Water treatment technology based on activated alumina can provide long-term safe water supplies in highly contaminated areas.
Is your tap water safe to drink? That was a difficult question to answer if you lived in the City of Andrews in West Texas. Alumina has made the city’s water supply safe to drink, but it took some time.
The story began in March, when the Environment Integrity Project, a Washington DC–based organization that lobbies for the enforcement of environmental regulation, posted an online article stating that 34 water supply systems in rural Texas exceed the arsenic limits stipulated by the federal authorities, and had been doing so over the past 10 years. The City of Andrews was one of the guilty parties.
It transpired that, like many places, City of Andrews fell foul of America’s tightening environmental regulations, which are far stricter than their equivalent regulations in Europe. In 2002, the Texas Commission on Environmental Quality, a state agency that collates data on environmental matters, reported that the City of Andrews’ water supply had approximately 30 parts per billion of arsenic content, a concentration regarded at the time as safe.
But in 2006 the federal standards changed with the introduction of the Federal Safe Drinking Water Act. This dropped the safe upper arsenic concentration limit to 10 from an earlier limit of 50 parts per billion.
State officials in Texas were left with the task of finding some kind of technology to improve water quality so that it complied with the new federal standards.
The result was a $5.5 million prototype water treatment project that involved injecting activated alumina properties into the ground around water wells at high speeds.
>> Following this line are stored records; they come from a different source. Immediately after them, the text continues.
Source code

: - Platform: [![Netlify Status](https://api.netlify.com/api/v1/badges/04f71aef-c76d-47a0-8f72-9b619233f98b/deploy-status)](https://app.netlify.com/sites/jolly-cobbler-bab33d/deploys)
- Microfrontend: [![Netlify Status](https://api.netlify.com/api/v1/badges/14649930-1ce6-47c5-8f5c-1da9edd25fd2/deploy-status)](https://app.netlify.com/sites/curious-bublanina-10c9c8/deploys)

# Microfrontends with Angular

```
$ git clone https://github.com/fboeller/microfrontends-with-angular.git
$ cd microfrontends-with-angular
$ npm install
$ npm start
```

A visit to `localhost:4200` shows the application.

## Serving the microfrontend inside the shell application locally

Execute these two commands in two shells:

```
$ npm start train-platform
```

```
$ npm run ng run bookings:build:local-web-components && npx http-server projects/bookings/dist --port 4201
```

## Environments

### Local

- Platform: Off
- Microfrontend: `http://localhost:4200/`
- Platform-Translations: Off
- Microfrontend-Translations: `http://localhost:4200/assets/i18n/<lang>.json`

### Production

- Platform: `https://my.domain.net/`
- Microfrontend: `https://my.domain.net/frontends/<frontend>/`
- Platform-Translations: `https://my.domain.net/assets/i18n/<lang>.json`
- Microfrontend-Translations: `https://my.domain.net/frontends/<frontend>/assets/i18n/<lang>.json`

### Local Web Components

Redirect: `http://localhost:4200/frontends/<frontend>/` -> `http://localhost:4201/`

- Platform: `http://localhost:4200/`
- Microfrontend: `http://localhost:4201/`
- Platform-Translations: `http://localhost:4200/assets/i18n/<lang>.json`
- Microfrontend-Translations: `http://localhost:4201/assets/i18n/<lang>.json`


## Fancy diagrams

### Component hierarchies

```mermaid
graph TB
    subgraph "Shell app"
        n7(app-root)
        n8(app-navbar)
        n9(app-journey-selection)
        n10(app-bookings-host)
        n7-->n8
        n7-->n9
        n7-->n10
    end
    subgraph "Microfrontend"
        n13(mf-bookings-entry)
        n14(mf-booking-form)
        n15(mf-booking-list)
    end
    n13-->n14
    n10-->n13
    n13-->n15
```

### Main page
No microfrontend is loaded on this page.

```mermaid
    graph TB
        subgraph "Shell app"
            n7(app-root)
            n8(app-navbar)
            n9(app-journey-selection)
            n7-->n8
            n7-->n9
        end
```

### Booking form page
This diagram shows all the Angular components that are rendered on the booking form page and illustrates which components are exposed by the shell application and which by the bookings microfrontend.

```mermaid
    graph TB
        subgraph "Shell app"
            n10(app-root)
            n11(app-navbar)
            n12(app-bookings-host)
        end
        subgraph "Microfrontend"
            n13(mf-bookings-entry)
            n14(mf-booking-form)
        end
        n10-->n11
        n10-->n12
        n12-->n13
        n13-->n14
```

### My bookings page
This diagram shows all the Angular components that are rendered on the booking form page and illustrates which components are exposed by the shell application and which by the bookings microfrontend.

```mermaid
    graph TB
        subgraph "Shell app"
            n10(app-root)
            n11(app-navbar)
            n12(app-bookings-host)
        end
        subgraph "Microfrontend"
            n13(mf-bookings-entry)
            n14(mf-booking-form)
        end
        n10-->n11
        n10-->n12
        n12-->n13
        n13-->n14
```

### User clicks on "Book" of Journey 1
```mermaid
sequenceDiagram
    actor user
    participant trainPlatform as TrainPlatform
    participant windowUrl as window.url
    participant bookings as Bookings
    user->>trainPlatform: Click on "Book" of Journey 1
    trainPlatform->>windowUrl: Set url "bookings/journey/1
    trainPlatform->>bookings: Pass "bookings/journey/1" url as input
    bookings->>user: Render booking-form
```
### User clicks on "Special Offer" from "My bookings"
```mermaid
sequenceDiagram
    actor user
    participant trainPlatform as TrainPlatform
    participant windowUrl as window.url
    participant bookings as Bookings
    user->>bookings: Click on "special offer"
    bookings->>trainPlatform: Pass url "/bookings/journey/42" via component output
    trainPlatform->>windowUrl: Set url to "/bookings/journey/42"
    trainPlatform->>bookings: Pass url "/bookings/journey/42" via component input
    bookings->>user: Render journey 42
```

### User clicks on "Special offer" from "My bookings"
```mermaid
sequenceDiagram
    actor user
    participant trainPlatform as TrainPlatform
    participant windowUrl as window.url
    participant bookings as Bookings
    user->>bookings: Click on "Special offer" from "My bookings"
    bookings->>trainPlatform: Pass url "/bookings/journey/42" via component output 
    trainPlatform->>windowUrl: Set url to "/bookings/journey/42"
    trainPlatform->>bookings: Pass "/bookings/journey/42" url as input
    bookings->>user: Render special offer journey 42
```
The alumina acts as a filter and can remove any excesses of fluoride as well as arsenic from the ground. The result is a superior quality of drinking water that has no traces of arsenic.
The engineers involved on this project claim that the treatment will work over the coming 75 to 100 years and provide continuous safe drinking water.
Ceramics such as alumina have a high resistance to abrasion and corrosion and so make ideal conduits for filtering water supplies that contain aggressive chemicals. They are superior to metals in this case, as the metal could react with the contaminants and produce further toxicity in the water supply.